START Information

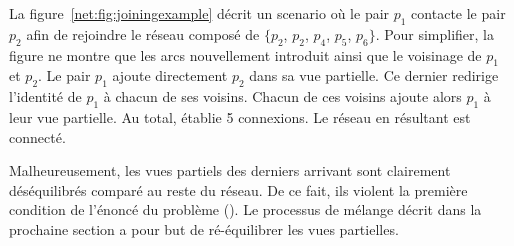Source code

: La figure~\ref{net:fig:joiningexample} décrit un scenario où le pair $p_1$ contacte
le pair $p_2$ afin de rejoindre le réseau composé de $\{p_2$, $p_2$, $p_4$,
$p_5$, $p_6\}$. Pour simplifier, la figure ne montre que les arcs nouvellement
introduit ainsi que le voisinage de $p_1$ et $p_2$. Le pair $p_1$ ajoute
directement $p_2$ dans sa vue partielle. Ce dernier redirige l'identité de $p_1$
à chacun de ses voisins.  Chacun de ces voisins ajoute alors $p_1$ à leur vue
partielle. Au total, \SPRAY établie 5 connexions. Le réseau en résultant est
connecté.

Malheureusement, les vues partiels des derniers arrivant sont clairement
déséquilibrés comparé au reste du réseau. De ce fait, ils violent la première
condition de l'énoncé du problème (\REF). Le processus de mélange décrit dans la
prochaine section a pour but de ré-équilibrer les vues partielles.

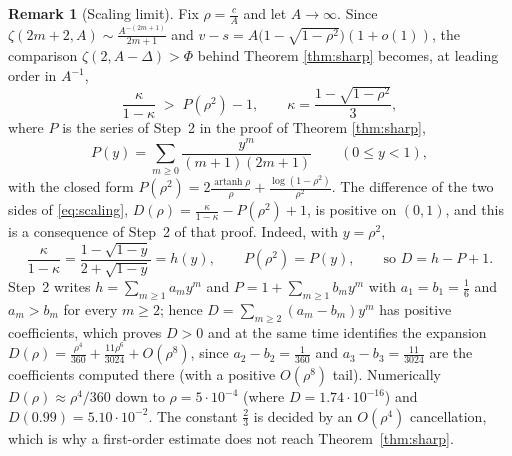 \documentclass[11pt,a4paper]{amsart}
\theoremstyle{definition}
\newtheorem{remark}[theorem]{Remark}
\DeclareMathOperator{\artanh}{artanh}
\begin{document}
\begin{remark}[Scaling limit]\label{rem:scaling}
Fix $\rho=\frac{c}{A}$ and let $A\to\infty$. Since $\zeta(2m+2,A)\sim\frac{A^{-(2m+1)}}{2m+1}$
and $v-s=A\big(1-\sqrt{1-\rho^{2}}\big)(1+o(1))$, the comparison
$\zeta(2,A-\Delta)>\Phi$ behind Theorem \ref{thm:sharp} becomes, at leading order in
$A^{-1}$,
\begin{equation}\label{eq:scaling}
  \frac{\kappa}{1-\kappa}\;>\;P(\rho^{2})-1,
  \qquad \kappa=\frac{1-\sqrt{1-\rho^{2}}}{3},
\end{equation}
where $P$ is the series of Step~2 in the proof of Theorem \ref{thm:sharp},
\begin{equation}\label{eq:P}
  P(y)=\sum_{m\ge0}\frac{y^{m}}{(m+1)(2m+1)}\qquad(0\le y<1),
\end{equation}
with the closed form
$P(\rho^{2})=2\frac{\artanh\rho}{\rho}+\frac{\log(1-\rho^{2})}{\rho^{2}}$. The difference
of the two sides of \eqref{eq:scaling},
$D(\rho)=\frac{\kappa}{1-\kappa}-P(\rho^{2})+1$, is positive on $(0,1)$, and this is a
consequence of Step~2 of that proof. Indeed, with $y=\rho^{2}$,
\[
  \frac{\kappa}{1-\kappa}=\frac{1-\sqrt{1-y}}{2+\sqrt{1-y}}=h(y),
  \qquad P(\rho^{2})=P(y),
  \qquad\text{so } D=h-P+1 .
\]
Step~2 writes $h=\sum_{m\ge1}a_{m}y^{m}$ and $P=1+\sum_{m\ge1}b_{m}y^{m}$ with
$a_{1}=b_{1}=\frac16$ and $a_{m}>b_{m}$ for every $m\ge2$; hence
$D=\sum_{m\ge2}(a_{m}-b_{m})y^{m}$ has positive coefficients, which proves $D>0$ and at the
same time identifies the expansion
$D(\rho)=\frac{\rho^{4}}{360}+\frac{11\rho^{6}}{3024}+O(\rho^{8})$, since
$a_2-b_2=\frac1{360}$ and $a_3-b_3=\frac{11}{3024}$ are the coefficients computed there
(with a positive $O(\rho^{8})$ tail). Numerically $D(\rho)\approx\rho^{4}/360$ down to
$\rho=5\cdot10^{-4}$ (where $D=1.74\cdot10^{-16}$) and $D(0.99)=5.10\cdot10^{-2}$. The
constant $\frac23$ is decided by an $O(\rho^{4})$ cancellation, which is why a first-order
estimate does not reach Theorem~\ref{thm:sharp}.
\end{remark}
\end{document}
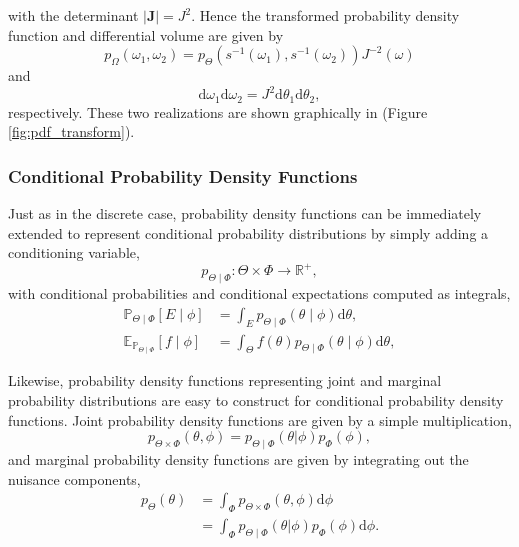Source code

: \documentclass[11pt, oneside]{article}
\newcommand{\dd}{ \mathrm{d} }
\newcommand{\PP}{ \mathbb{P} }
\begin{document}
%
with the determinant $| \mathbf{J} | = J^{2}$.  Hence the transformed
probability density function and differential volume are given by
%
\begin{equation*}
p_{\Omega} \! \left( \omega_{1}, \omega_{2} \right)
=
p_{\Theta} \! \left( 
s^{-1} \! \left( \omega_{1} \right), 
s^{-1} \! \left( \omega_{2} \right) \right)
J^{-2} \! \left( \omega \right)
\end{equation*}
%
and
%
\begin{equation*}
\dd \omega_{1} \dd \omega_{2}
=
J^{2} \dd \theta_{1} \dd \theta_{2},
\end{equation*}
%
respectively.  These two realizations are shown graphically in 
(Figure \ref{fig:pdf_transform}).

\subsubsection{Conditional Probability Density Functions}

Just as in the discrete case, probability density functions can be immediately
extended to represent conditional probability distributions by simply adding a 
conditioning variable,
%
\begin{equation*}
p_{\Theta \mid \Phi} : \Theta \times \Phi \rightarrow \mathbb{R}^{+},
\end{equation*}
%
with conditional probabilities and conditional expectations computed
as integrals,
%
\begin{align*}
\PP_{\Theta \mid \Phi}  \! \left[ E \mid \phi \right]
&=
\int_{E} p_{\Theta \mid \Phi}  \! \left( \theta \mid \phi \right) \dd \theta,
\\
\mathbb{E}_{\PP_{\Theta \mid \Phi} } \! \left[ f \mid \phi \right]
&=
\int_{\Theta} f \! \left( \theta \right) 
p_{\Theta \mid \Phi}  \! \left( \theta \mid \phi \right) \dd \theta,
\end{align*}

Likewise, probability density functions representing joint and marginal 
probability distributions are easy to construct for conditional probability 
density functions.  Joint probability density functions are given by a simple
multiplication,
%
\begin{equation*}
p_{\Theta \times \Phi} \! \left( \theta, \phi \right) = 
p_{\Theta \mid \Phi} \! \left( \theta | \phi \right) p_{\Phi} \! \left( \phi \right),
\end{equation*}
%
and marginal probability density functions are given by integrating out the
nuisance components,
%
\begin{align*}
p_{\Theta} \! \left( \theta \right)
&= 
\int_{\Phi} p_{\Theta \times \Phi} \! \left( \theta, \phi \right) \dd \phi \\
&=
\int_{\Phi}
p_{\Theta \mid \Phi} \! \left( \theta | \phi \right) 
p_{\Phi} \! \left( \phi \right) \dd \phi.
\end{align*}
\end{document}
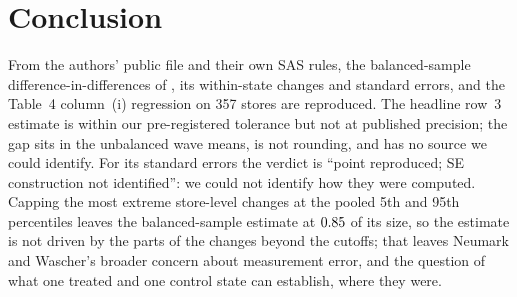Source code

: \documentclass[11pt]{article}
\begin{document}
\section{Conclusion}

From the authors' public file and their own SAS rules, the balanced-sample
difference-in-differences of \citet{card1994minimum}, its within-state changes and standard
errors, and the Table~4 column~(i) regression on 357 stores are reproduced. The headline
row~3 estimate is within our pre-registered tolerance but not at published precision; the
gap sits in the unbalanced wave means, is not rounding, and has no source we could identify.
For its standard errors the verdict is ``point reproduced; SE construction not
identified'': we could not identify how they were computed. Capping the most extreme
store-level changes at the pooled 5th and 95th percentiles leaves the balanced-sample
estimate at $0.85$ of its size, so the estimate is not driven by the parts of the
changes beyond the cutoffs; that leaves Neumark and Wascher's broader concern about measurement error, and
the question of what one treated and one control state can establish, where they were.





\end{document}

END Information
START Information

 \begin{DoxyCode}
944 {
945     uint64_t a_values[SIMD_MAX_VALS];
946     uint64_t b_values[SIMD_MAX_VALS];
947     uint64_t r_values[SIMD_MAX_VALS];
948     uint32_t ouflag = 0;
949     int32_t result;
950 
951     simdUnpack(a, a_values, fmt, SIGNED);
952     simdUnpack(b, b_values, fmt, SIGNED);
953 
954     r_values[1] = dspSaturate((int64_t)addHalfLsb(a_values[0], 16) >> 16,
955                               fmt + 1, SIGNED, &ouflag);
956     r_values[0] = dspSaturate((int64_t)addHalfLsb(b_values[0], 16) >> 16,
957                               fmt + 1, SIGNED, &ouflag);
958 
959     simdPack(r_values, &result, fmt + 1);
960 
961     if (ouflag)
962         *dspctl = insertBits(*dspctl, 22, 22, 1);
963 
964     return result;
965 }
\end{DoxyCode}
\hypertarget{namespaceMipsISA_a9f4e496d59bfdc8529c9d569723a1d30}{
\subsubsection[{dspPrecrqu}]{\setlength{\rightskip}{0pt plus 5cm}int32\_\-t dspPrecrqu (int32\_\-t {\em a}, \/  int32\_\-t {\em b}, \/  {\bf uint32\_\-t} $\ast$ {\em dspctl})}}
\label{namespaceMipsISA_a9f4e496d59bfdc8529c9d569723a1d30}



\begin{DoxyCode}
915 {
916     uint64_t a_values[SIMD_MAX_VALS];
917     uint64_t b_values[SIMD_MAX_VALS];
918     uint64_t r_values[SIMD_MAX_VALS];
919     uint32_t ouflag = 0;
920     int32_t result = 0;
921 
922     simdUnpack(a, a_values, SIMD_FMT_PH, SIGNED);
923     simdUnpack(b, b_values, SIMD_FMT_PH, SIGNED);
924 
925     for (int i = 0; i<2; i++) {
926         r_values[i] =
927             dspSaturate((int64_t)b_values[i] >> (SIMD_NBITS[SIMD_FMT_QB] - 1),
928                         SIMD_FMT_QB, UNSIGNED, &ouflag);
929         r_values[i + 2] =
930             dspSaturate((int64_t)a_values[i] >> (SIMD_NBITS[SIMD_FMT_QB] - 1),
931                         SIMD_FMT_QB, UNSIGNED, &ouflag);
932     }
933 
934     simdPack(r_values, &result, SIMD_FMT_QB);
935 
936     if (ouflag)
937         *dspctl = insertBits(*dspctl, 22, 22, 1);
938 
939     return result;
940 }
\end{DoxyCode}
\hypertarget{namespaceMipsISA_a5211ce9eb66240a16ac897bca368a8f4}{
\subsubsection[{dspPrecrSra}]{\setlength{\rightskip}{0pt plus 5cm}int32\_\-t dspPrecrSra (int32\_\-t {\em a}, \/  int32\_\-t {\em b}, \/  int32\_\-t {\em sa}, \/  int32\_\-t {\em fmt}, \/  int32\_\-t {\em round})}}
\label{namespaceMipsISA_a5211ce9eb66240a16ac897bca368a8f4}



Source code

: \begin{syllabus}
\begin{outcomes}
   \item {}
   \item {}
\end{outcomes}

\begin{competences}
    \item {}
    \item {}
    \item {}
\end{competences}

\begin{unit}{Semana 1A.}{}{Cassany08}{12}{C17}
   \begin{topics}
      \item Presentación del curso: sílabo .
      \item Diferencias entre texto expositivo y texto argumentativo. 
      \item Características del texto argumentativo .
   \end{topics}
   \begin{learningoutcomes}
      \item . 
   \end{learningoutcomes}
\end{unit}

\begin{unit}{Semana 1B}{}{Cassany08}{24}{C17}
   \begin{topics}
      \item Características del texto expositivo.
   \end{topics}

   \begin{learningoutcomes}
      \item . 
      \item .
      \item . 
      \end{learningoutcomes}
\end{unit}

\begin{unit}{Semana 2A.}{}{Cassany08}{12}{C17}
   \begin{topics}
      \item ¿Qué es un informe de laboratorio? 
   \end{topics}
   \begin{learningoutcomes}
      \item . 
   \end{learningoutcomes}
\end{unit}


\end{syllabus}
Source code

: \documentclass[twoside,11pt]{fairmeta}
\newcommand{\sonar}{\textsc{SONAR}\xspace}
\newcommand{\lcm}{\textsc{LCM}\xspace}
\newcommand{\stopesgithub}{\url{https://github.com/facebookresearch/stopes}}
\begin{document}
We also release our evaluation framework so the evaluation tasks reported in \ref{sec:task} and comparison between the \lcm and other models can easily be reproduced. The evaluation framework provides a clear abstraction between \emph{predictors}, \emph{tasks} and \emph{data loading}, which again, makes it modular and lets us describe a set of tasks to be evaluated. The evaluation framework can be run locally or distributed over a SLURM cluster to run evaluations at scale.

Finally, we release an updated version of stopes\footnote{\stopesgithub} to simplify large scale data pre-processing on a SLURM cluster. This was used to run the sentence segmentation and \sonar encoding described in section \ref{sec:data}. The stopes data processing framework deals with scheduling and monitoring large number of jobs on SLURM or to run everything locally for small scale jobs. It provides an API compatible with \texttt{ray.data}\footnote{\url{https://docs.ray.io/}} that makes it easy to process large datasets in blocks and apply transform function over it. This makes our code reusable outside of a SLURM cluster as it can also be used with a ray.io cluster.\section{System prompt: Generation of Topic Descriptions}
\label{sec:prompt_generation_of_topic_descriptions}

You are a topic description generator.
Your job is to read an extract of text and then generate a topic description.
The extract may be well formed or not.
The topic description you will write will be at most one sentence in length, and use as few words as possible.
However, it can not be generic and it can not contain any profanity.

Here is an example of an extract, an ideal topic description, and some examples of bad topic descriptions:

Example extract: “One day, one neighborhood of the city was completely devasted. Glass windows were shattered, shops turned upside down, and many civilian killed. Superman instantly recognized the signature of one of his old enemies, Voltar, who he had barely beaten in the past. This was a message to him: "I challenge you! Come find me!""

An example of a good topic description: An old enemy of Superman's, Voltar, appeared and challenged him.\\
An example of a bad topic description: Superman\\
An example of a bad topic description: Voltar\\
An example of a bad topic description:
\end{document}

END Information

Now copy each line of the entries that mentions "insertBits".

[Completed exercise]
962         *dspctl = insertBits(*dspctl, 22, 22, 1);
937         *dspctl = insertBits(*dspctl, 22, 22, 1);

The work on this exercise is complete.